Saturday, May 2, 2009
Executive Policy by Website: Do changes to whitehouse.gov matter? Don't Ask Don't Tell Changes and Changes Again
According to a few progressive websites, whitehouse.gov has been undergoing some changes and these changes are being "tracked."
For example, Pro Publica has introduced Change Tracker, which lists all additions, deletions, and changes to whitehouse.gov, available here. (There are also instructions on how to use Change Tracker for other websites).
On Think Progress and AmericaBlog, reports are that the "civil rights" pages of whitehouse.gov have been rewritten to "walk back" Obama's committment to terminate the "Don't Ask, Don't Tell" policy governing sexual minorities in the military. According to Think Progress:
The website used to emphasize Obama’s firm commitment to repealing the discriminatory policy:
President Obama agrees with former Chairman of the Joint Chiefs of Staff John Shalikashvili and other military experts that we need to repeal the “don’t ask, don’t tell” policy. The key test for military service should be patriotism, a sense of duty, and a willingness to serve. Discrimination should be prohibited. The U.S. government has spent millions of dollars replacing troops kicked out of the military because of their sexual orientation. Additionally, more than 300 language experts have been fired under this policy, including more than 50 who are fluent in Arabic. The President will work with military leaders to repeal the current policy and ensure it helps accomplish our national defense goals.
However, after changes apparently made last night, the previous full, earnest paragraph was slashed to one half of a sentence promoting only “changing” the law “in a sensible way”:
[Obama] supports changing Don’t Ask Don’t Tell in a sensible way that strengthens our armed forces and our national security, and also believes that we must ensure adoption rights for all couples and individuals, regardless of their sexual orientation.

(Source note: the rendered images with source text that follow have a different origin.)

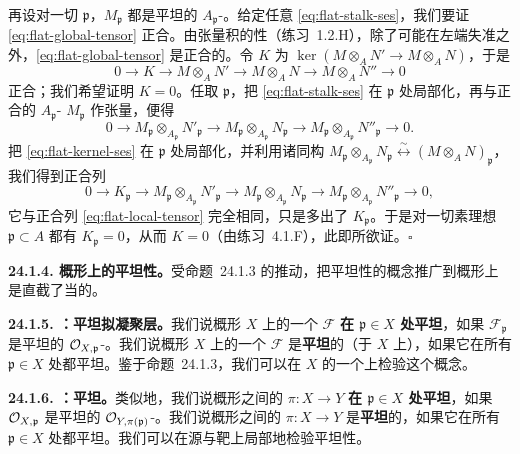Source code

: 再设对一切 $\mathfrak{p}$，$M_{\mathfrak{p}}$ 都是平坦的 $A_{\mathfrak{p}}$-\trModule。给定任意\trShortExactSequence{} \eqref{eq:flat-stalk-ses}，我们要证 \eqref{eq:flat-global-tensor} 正合。由张量积的\trRightExact{}性（\mbox{练习~1.2.H}），除了可能在左端失准之外，\eqref{eq:flat-global-tensor} 是正合的。令 $K$ 为 $\ker(M\otimes_A N'\to M\otimes_A N)$，于是
\[
\tag{24.1.3.4}\label{eq:flat-kernel-ses}
0 \longrightarrow K \longrightarrow M\otimes_A N' \longrightarrow M\otimes_A N \longrightarrow M\otimes_A N'' \longrightarrow 0
\]
正合；我们希望证明 $K=0$。任取 $\mathfrak{p}$，把 \eqref{eq:flat-stalk-ses} 在 $\mathfrak{p}$ 处局部化，再与正合的 $A_{\mathfrak{p}}$-\trModule{} $M_{\mathfrak{p}}$ 作张量，便得
\[
\tag{24.1.3.5}\label{eq:flat-local-tensor}
0 \longrightarrow M_{\mathfrak{p}}\otimes_{A_{\mathfrak{p}}} N'_{\mathfrak{p}} \longrightarrow M_{\mathfrak{p}}\otimes_{A_{\mathfrak{p}}} N_{\mathfrak{p}} \longrightarrow M_{\mathfrak{p}}\otimes_{A_{\mathfrak{p}}} N''_{\mathfrak{p}} \longrightarrow 0.
\]
把 \eqref{eq:flat-kernel-ses} 在 $\mathfrak{p}$ 处局部化，并利用诸同构 $M_{\mathfrak{p}}\otimes_{A_{\mathfrak{p}}}N_{\mathfrak{p}}\overset{\sim}{\longleftrightarrow}(M\otimes_A N)_{\mathfrak{p}}$，我们得到正合列
\[
0 \longrightarrow K_{\mathfrak{p}} \longrightarrow M_{\mathfrak{p}}\otimes_{A_{\mathfrak{p}}} N'_{\mathfrak{p}} \longrightarrow M_{\mathfrak{p}}\otimes_{A_{\mathfrak{p}}} N_{\mathfrak{p}} \longrightarrow M_{\mathfrak{p}}\otimes_{A_{\mathfrak{p}}} N''_{\mathfrak{p}} \longrightarrow 0,
\]
它与正合列 \eqref{eq:flat-local-tensor} 完全相同，只是多出了 $K_{\mathfrak{p}}$。于是对一切素理想 $\mathfrak{p}\subset A$ 都有 $K_{\mathfrak{p}}=0$，从而 $K=0$（由\mbox{练习~4.1.F}），此即所欲证。\hfill$\square$

\textbf{24.1.4. 概形上的平坦性。}\quad 受\mbox{命题~24.1.3} 的推动，把平坦性的概念推广到概形上是直截了当的。

\textbf{24.1.5. \trhDefinition{}：平坦拟凝聚层。}\quad 我们说概形 $X$ 上的一个\trQCSheaf{} $\mathscr{F}$ \textbf{在 $\mathfrak{p}\in X$ 处平坦}，如果 $\mathscr{F}_{\mathfrak{p}}$ 是平坦的 $\OO_{X,\mathfrak{p}}$-\trModule。我们说概形 $X$ 上的一个\trQCSheaf{} $\mathscr{F}$ 是\textbf{平坦}的（于 $X$ 上），如果它在所有 $\mathfrak{p}\in X$ 处都平坦。鉴于\mbox{命题~24.1.3}，我们可以在 $X$ 的一个\trAffine\trOpenCover{}上检验这个概念。

\textbf{24.1.6. \trhDefinition{}：平坦\trMorphism。}\quad 类似地，我们说概形之间的\trMorphism{} $\pi\colon X\to Y$ \textbf{在 $\mathfrak{p}\in X$ 处平坦}，如果 $\OO_{X,\mathfrak{p}}$ 是平坦的 $\OO_{Y,\pi(\mathfrak{p})}$-\trModule。我们说概形之间的\trMorphism{} $\pi\colon X\to Y$ 是\textbf{平坦}的，如果它在所有 $\mathfrak{p}\in X$ 处都平坦。我们可以在源与靶上局部地检验平坦性。

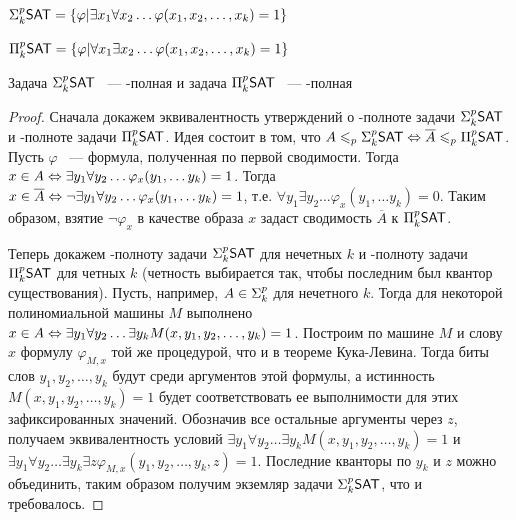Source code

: \begin{definition}
$\sk{k}\sat = \{\varphi | \exists x_1 \forall x_2 \ldots \varphi(x_1, x_2, \ldots, x_k) = 1\}$
\end{definition}

\begin{definition}
$\pk{k}\sat = \{\varphi | \forall x_1 \exists x_2 \ldots \varphi(x_1, x_2, \ldots, x_k) = 1\}$
\end{definition}

\begin{theorem} Задача $\sk{k}\sat$ ~--- -полная и задача  $\pk{k}\sat$ ~--- -полная
\end{theorem}

\begin{proof}

Сначала докажем эквивалентность утверждений о -полноте задачи $\sk{k}\sat$ и -полноте задачи $\pk{k}\sat$. Идея состоит в том, что $A \karp \sk{k}\sat \lra \overline{A} \karp \pk{k}\sat$.
Пусть $\varphi$ ~--- формула, полученная по первой сводимости. Тогда $x \in A \lra \exists y_1 \forall y_2 \ldots \varphi_x(y_1, \ldots y_k) = 1$. Тогда $x \in \overline{A} \lra \neg \exists y_1 \forall y_2 \ldots \varphi_x(y_1, \ldots y_k) = 1$, т.е. $\forall y_1 \exists y_2 \ldots \varphi_x(y_1, \ldots y_k) = 0$. Таким образом, взятие $\neg \varphi_x$ в качестве образа $x$ задаст сводимость $\overline{A}$ к $\pk{k}\sat$.

Теперь докажем -полноту задачи $\sk{k}\sat$ для нечетных $k$ и -полноту задачи $\pk{k}\sat$ для четных $k$ (четность выбирается так, чтобы последним был квантор существования). Пусть, например,  $A \in \sk{k}$ для нечетного $k$. Тогда для некоторой полиномиальной машины $M$ выполнено $x \in A \lra \exists y_1 \forall y_2 \ldots \exists y_k M(x,y_1,y_2, \ldots, y_k) = 1$. Построим по машине $M$ и слову $x$ формулу $\varphi_{M,x}$ той же процедурой, что и в теореме Кука-Левина. Тогда биты слов $y_1,y_2, \ldots, y_k$ будут среди аргументов этой формулы, а истинность $M(x,y_1,y_2, \ldots, y_k) = 1$ будет соответствовать ее выполнимости для этих зафиксированных значений. Обозначив все остальные аргументы через $z$, получаем эквивалентность условий $\exists y_1 \forall y_2 \ldots \exists y_k M(x,y_1,y_2, \ldots, y_k) = 1$ и $\exists y_1 \forall y_2 \ldots \exists y_k \exists z \varphi_{M,x}(y_1,y_2, \ldots, y_k, z) = 1$. Последние кванторы по $y_k$ и $z$ можно объединить, таким образом получим экземляр задачи $\sk{k}\sat$, что и требовалось.
\end{proof}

However, today Pro Publica (courtesy of the "handy Changetracker tool") noted that
last night the White House reinserted language saying President Obama supports the “repeal” of Don't Ask Don't Tell. The new phrasing: "He supports repealing Don't Ask Don't Tell in a sensible way that strengthens our armed forces and national security."
One senses that there is some meaning in all these changes, but what is it?
Wednesday, March 18, 2009
The Minnesota recount litigation goes on and on - - - more than four and a half months after the election, the Senate race between Franken and Coleman is still not finalized.
An insightful piece on Slate by Richard Hasen ponders the relevance of Bush v. Gore. As Hasen notes, the Court sought to limit Bush v. Gore to the particulars of 2000, the Court has not relied upon it, and appellate courts have not developed it.
Nevertheless, the opinion is cited and is obviously still "in the books," not to mention on the internet.
Hasen's brief piece is well worth reading, if only for this great closing:
In the end, Coleman doesn't have a strong equal-protection argument. Then again, most of us thought George W. Bush didn't, either.